A common pitfall of extensive unit testing reported by many teams is that, as the number of tests builds up, changing the implementation under test forces them to rewrite many, many tests. In this scenario, the test code becomes a barrier to change instead of its enabler.
Having witnessed this quite a few times first-hand, I’ve got a few observations I want to share.
First of all, it’s actually usually a problem caused by unmanaged dependencies in our implementation code that causes changes to ripple out to large numbers of tests.
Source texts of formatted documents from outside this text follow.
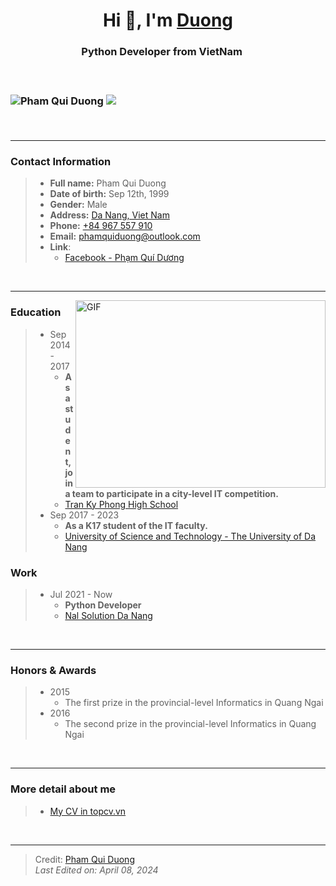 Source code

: <h1 align="center">
	Hi 👋, I'm <a href="https://beacons.ai/PQD" target="blank">Duong</a>
</h1>

<h3 align="center">
	Python Developer from VietNam
	<img src="https://icons.iconarchive.com/icons/custom-icon-design/all-country-flag/16/Vietnam-Flag-icon.png" width="16" height="16">
<h3>

<br>

<p align="left">
	<img src="https://komarev.com/ghpvc/?username=phamquiduong&label=Profile%20views&color=0e75b6&style=flat" alt="Pham Qui Duong" />
	<img src="https://img.shields.io/github/followers/phamquiduong?label=Follow" />
</p>

<br>

---

### Contact Information
> - **Full name:** Pham Qui Duong
> - **Date of birth:** Sep 12th, 1999
> - **Gender:** Male
> - **Address:** [Da Nang, Viet Nam](https://maps.app.goo.gl/9a21WfjSv58gNSeM9)
> - **Phone:** [+84 967 557 910](tel:+84967557910)
> - **Email:** [phamquiduong@outlook.com](mailto:phamquiduong@outlook.com)
> - **Link**:
>	- [Facebook - Phạm Quí Dương](https://www.facebook.com/PhamQuiDuong)

<br>

---

<img align="right" top="500" height="300" width="400" alt="GIF" src="https://media.giphy.com/media/SWoSkN6DxTszqIKEqv/giphy.gif">

### Education
> - Sep 2014 - 2017
> 	- **As a student, join a team to participate in a city-level IT competition.**
> 	- <a href='http://tkp.edu.vn/' target='blank'>Tran Ky Phong High School</a>
> - Sep 2017 - 2023
> 	- **As a K17 student of the IT faculty.**
> 	- <a href = 'https://en.dut.udn.vn/' target='blank'>University of Science and Technology - The University of Da Nang</a>

### Work
> - Jul 2021 - Now
>	- **Python Developer**
>	- <a href='https://nals.vn/en/' target='blank'>Nal Solution Da Nang</a>

<br>

---

### Honors & Awards
> - 2015
> 	- The first prize in the provincial-level Informatics in Quang Ngai
> - 2016
> 	- The second prize in the provincial-level Informatics in Quang Ngai

<br>

---

### More detail about me
> - [My CV in topcv.vn](https://www.topcv.vn/xem-cv/UlYOXldXUAwBDFRXB1dSUFQGAQdSBAkCWAVaUA8bfe)

<br>

---

> Credit: [Pham Qui Duong](https://github.com/phamquiduong) <br>
> *Last Edited on: April 08, 2024*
Imagine we wrote a unit test for every public method or function in our implementation, and we decide to change the way one of them works. If that breaks a hundred of our unit tests, my first thought might be “Why is this method/function referenced in a hundred tests?” Did we write a hundred distinct tests for that one thing, or is it used in the set-up of a hundred tests? That would imply that there’s no real separation of concerns in that part of the implementation. A lack of modularity creates all kinds of problems that show up in test code – usually in the set-ups.
The second thing I wanted to mention is duplication in test code. There’s a dangerous idea that’s been gaining in popularity in recent years that we shouldn’t refactor any duplication out of our tests. The thinking is that it can make our tests harder to understand, and there’s some merit to this when it’s done with little thought.
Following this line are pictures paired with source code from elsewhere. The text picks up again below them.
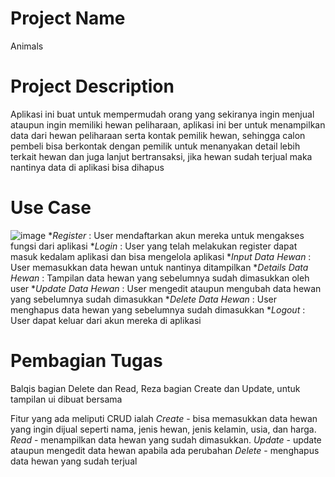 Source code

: # Project Name
Animals

# Project Description
Aplikasi ini buat untuk mempermudah orang yang sekiranya ingin menjual ataupun ingin memiliki hewan peliharaan, aplikasi ini ber untuk menampilkan data dari hewan peliharaan serta kontak pemilik hewan, sehingga calon pembeli bisa berkontak dengan pemilik untuk menanyakan detail lebih terkait hewan dan juga lanjut bertransaksi, jika hewan sudah terjual maka nantinya data di aplikasi bisa dihapus

# Use Case
![image](https://github.com/blqies20/FinalProject_PAM/assets/115076099/0cd2472d-cf1f-4819-8ea9-41eb3280d9c6)
*_Register_ : User mendaftarkan akun mereka untuk mengakses fungsi dari aplikasi
*_Login_ : User yang telah melakukan register dapat masuk kedalam aplikasi dan bisa mengelola aplikasi
*_Input Data Hewan_ : User memasukkan data hewan untuk nantinya ditampilkan
*_Details Data Hewan_ : Tampilan data hewan yang sebelumnya sudah dimasukkan oleh user
*_Update Data Hewan_ : User mengedit ataupun mengubah data hewan yang sebelumnya sudah dimasukkan
*_Delete Data Hewan_ : User menghapus data hewan yang sebelumnya sudah dimasukkan
*_Logout_ : User dapat keluar dari akun mereka di aplikasi

# Pembagian Tugas
Balqis bagian Delete dan Read, Reza bagian Create dan Update, untuk tampilan ui dibuat bersama

Fitur yang ada meliputi CRUD ialah 
_Create_ - bisa memasukkan data hewan yang ingin dijual seperti nama, jenis hewan, jenis kelamin, usia, dan harga.
_Read_ - menampilkan data hewan yang sudah dimasukkan.
_Update_ - update ataupun mengedit data hewan apabila ada perubahan
_Delete_ - menghapus data hewan yang sudah terjual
But there are ways to compose tests, reuse set-ups, assertions and whole tests that clearly communicate what’s going on (many well described in the xUnit Test Patterns book). Inexperienced programmers often struggle with code that’s composed out of small, simple parts, and it almost always comes down to poor naming.
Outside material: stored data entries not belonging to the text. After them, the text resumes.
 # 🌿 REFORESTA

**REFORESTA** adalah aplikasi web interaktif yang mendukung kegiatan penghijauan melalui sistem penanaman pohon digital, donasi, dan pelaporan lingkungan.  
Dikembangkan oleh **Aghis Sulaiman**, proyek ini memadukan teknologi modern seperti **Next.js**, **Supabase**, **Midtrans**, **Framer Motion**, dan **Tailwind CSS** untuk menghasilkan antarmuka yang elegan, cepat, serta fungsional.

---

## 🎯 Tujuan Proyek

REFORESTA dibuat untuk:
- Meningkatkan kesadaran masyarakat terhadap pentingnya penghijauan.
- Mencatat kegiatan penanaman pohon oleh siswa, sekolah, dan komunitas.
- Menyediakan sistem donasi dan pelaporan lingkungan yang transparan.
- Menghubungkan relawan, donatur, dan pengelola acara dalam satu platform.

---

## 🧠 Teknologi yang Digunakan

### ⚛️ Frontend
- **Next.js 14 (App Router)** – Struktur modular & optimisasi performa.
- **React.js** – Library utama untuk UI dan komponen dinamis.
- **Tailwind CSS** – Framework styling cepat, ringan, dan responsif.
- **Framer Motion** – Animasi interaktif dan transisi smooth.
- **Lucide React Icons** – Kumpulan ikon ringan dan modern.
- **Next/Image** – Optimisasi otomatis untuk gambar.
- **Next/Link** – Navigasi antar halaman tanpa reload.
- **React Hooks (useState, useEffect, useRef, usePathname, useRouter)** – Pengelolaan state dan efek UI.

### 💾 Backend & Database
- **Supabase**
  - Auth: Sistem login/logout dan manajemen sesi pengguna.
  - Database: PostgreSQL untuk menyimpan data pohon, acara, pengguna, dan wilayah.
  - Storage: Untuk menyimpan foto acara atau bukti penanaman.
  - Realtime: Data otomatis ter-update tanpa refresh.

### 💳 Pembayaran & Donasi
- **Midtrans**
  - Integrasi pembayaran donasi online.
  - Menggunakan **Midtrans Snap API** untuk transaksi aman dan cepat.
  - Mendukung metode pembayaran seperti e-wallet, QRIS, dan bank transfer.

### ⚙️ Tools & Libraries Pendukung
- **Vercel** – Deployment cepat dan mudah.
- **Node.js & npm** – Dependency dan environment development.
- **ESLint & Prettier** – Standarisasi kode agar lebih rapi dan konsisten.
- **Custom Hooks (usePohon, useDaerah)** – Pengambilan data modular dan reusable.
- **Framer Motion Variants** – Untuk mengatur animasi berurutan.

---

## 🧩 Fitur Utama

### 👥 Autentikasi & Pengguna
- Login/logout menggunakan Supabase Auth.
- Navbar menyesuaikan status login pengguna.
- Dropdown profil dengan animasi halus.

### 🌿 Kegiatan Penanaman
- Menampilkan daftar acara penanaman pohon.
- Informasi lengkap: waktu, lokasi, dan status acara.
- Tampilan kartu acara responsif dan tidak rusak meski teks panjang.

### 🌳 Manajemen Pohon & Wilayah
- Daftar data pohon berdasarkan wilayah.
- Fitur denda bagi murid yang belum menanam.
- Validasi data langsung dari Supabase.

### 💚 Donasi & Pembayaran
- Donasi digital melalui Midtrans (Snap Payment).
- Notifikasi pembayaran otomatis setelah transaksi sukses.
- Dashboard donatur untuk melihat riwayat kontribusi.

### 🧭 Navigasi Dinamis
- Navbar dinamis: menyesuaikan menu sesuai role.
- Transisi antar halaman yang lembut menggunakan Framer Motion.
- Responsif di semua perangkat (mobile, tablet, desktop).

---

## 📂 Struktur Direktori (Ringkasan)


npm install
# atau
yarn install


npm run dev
Composition – like separation of concerns – needs to be a black box affair. If you have to look inside the box to understand what’s going on, then you have a problem. I’m as guilty of sloppy naming as anyone, and that’s something I’m working on to improve at.
There’s one mechanism in particular for removing duplication from test code that I’ve been championing for 20 years – parameterised tests. When we have multiple examples of the same rule or behaviour covered by multiple tests, it’s a quick win to consolidate those examples into a single data-driven test that exercises all of those cases. This can help us in several ways:
- Removes duplication
- Offers an opportunity to document the rule instead of the examples (e.g., fourthFibonacciNumberIsTwo(), sixthFibonacciNumberIsFive() can become fibonacciNumberIsSumOfPreviousTwo() )
- It opens a door to much more exhaustive testing with surprisingly little extra code
Maybe those 100 tests could be a handful of parameterised tests?
The fourth thing I wanted to talk about is over-reliance on mock objects. Mocks can be a great tool for achieving cohesive, loosely-coupled modules in a Tell, Don’t Ask style of design – I’m under the impression that’s why they were originally invented. But as they give with one hand, they can take away with the other. The irony with mocks is that, while they can lead us to better encapsulation, they do so by exposing the internal interactions of our modules. A little mocking can be powerful design fuel, but pour too much of it on your tests and you’ll burn the house down.
And the final thing I wanted to highlight is the granularity of our tests. Do we write a test for every method of every class? Do we have a corresponding test fixture for every module in the implementation? My experience has been that it’s neither necessary nor desirable to have test code that sticks to your internal design like cheese melted into a radio.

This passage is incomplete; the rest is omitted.